ショウガの使用に関連する胎児の異常に関する報告は発表されていません。しかし、ある研究者22は、生姜の根にはトロンボキサンシンテターゼ阻害剤が含まれており、胎児のテストステロン受容体結合を妨げる可能性があると警告しました。他の研究者23は、安全性データが不足しているものの、多くの文化の人々が生姜を香辛料として使用していると指摘しました。使用量は、吐き気と嘔吐の治療に一般的に処方されている量と同じです。
薬物療法
ピリドキシン(ビタミンB6)とドキシラミン
ピリドキシン単剤として、またはドキシラミンと組み合わせて使用できます。ある小規模な研究では、8時間ごとに経口摂取される25 mgの投与量(1日あたり75 mg)のビタミンB6が、妊婦の悪心および嘔吐を制御するためにプラセボよりも効果的であることが示されました24。薬理学的投与量では、ビタミンB6は催奇形性がある。夜間に服用した25mgのドキシラミン(Unisom)錠1錠を単独で使用することも、ピリドキシン(25 mgを1日3回)と組み合わせて使用することもできます。
1970年代、ピリドキシンとドキシラミン(ベンデクチン)を組み合わせた薬一般的に、吐き気と妊娠の嘔吐のある女性を治療するために使用されました。複数の研究で先天性欠損症のリスクの増加は示されていませんでしたが、メーカーは訴訟のために1983年にベンデクチンを市場から自主的に撤回しました。ピリドキシン-ドキシラミンは、米国食品医薬品局が吐き気と妊娠の嘔吐の治療のために特別にラベルを付けた唯一の薬です。
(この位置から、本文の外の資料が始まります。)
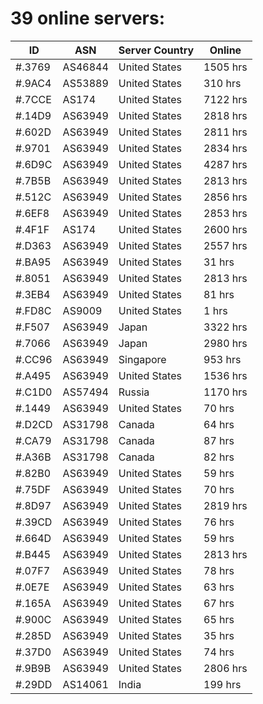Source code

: # 39 online servers:

| ID | ASN | Server Country | Online |
| ------ | ------ | ------ | ------ |
| #.3769 | AS46844 | United States | 1505 hrs |
| #.9AC4 | AS53889 | United States | 310 hrs |
| #.7CCE | AS174 | United States | 7122 hrs |
| #.14D9 | AS63949 | United States | 2818 hrs |
| #.602D | AS63949 | United States | 2811 hrs |
| #.9701 | AS63949 | United States | 2834 hrs |
| #.6D9C | AS63949 | United States | 4287 hrs |
| #.7B5B | AS63949 | United States | 2813 hrs |
| #.512C | AS63949 | United States | 2856 hrs |
| #.6EF8 | AS63949 | United States | 2853 hrs |
| #.4F1F | AS174 | United States | 2600 hrs |
| #.D363 | AS63949 | United States | 2557 hrs |
| #.BA95 | AS63949 | United States | 31 hrs |
| #.8051 | AS63949 | United States | 2813 hrs |
| #.3EB4 | AS63949 | United States | 81 hrs |
| #.FD8C | AS9009 | United States | 1 hrs |
| #.F507 | AS63949 | Japan | 3322 hrs |
| #.7066 | AS63949 | Japan | 2980 hrs |
| #.CC96 | AS63949 | Singapore | 953 hrs |
| #.A495 | AS63949 | United States | 1536 hrs |
| #.C1D0 | AS57494 | Russia | 1170 hrs |
| #.1449 | AS63949 | United States | 70 hrs |
| #.D2CD | AS31798 | Canada | 64 hrs |
| #.CA79 | AS31798 | Canada | 87 hrs |
| #.A36B | AS31798 | Canada | 82 hrs |
| #.82B0 | AS63949 | United States | 59 hrs |
| #.75DF | AS63949 | United States | 70 hrs |
| #.8D97 | AS63949 | United States | 2819 hrs |
| #.39CD | AS63949 | United States | 76 hrs |
| #.664D | AS63949 | United States | 59 hrs |
| #.B445 | AS63949 | United States | 2813 hrs |
| #.07F7 | AS63949 | United States | 78 hrs |
| #.0E7E | AS63949 | United States | 63 hrs |
| #.165A | AS63949 | United States | 67 hrs |
| #.900C | AS63949 | United States | 65 hrs |
| #.285D | AS63949 | United States | 35 hrs |
| #.37D0 | AS63949 | United States | 74 hrs |
| #.9B9B | AS63949 | United States | 2806 hrs |
| #.29DD | AS14061 | India | 199 hrs |

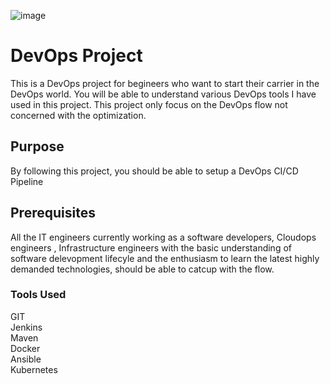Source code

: ![image](https://user-images.githubusercontent.com/64546341/110827058-b5787e00-82bb-11eb-850f-7ac903a1d9fa.png)

<h1> DevOps Project </h1>
This is a DevOps project for begineers who want to start their carrier in the DevOps world. You will be able to understand various DevOps tools I have used in this project. This project only focus on the DevOps flow not concerned with the optimization.

<h2> Purpose </h2>
By following this project, you should be able to setup a DevOps CI/CD Pipeline

<h2> Prerequisites </h2>
All the IT engineers currently working as a software developers, Cloudops engineers , Infrastructure engineers with the basic understanding of software delevopment lifecyle and the enthusiasm to learn the latest highly demanded technologies, should be able to catcup with the flow.

<h3> Tools Used </h3>
GIT<br>
Jenkins<br>
Maven<br>
Docker<br>
Ansible<br>
Kubernetes<br>


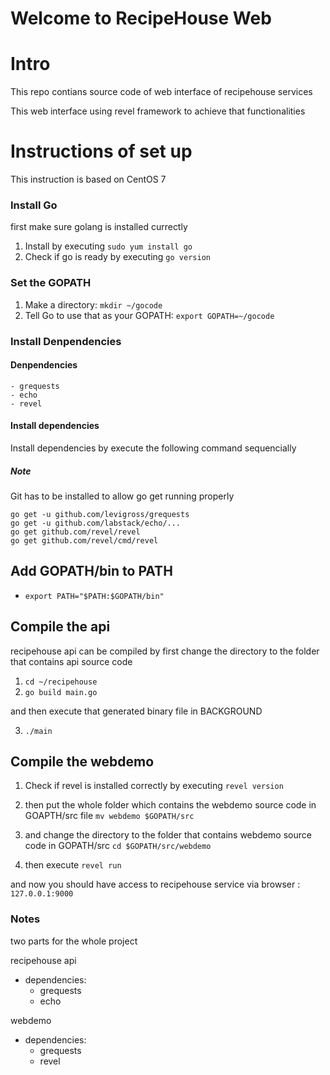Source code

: # Welcome to RecipeHouse Web

# Intro

This repo contians source code of web interface of recipehouse services

This web interface using revel framework to achieve that functionalities

# Instructions of set up

This instruction is based on CentOS 7

### Install Go

first make sure golang is installed currectly <br>

1. Install by executing `sudo yum install go`
2. Check if go is ready by executing `go version`

### Set the GOPATH

1. Make a directory: `mkdir ~/gocode`
2. Tell Go to use that as your GOPATH: `export GOPATH=~/gocode`


### Install Denpendencies

#### Denpendencies

	- grequests
	- echo
	- revel

#### Install dependencies

Install dependencies by execute the following command sequencially
##### Note
Git has to be installed to allow go get running properly

`go get -u github.com/levigross/grequests` <br>
`go get -u github.com/labstack/echo/...` <br>
`go get github.com/revel/revel` <br>
`go get github.com/revel/cmd/revel` <br>

## Add GOPATH/bin to PATH

- `export PATH="$PATH:$GOPATH/bin"`

## Compile the api

recipehouse api can be compiled by first change the directory to the folder that contains api source code
<br>

1. `cd ~/recipehouse`
2. `go build main.go` <br>

and then execute that generated binary file in BACKGROUND

3. `./main`

## Compile the webdemo

1. Check if revel is installed correctly by executing `revel version`

2. then put the whole folder which contains the webdemo source code in GOAPTH/src file `mv webdemo $GOPATH/src`

3. and change the directory to the folder that contains webdemo source code in GOPATH/src `cd $GOPATH/src/webdemo`

4. then execute `revel run`

and now you should have access to recipehouse service via browser : `127.0.0.1:9000`


### Notes

two parts for the whole project

recipehouse api
- dependencies:
	- grequests
	- echo


webdemo
- dependencies:
	- grequests
	- revel
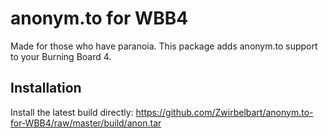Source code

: anonym.to for WBB4
==================

Made for those who have paranoia. This package adds anonym.to support to your Burning Board 4.

Installation
------------
Install the latest build directly:
https://github.com/Zwirbelbart/anonym.to-for-WBB4/raw/master/build/anon.tar
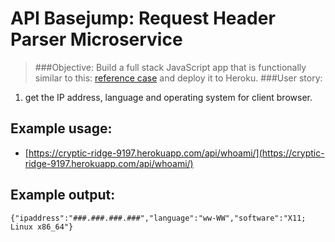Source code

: API Basejump:  Request Header Parser Microservice
===
> ###Objective: 
Build a full stack JavaScript app 
that is functionally similar to this: 
[reference case](https://cryptic-ridge-9197.herokuapp.com/api/whoami/) and 
deploy it to Heroku.
> ###User story:  
  1. get 
  the IP address, 
  language and 
  operating system 
  for client browser.  
  
Example usage:
---
  * [https://cryptic-ridge-9197.herokuapp.com/api/whoami/](https://cryptic-ridge-9197.herokuapp.com/api/whoami/)

Example output:
---
    {"ipaddress":"###.###.###.###","language":"ww-WW","software":"X11; Linux x86_64"}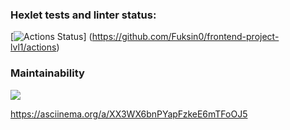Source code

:### Hexlet tests and linter status:
[![Actions Status](https://github.com/Fuksin0/frontend-project-lvl1/workflows/hexlet-check/badge.svg)]
(https://github.com/Fuksin0/frontend-project-lvl1/actions)

### Maintainability
<a href="https://codeclimate.com/github/codeclimate/codeclimate/maintainability"><img
src="https://api.codeclimate.com/v1/badges/a99a88d28ad37a79dbf6/maintainability" /></a>

https://asciinema.org/a/XX3WX6bnPYapFzkeE6mTFoOJ5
ピリドキシン-ドキシラミンは、カナダでジクレクチン(10 mg遅延放出錠剤中のピリドキシンおよび10mgのドキシラミンの)。ジクレクチンは通常、軽度の症状の場合は夜間に2錠の投与量で、より重度の症状の場合は1日あたり最大4錠の投与量で処方されます。
制吐剤
前述の治療法が失敗した場合は、制吐剤の試験が必要です。フェノチアジンのプロクロルペラジン(コンパジン)とクロルプロマジン(ソラジン)は、プラセボと比較して妊娠の吐き気と嘔吐を軽減することが示されています25。 (フェネルガン)4時間ごとに25 mg(1日あたり150 mg)の投与量で経口または直腸投与。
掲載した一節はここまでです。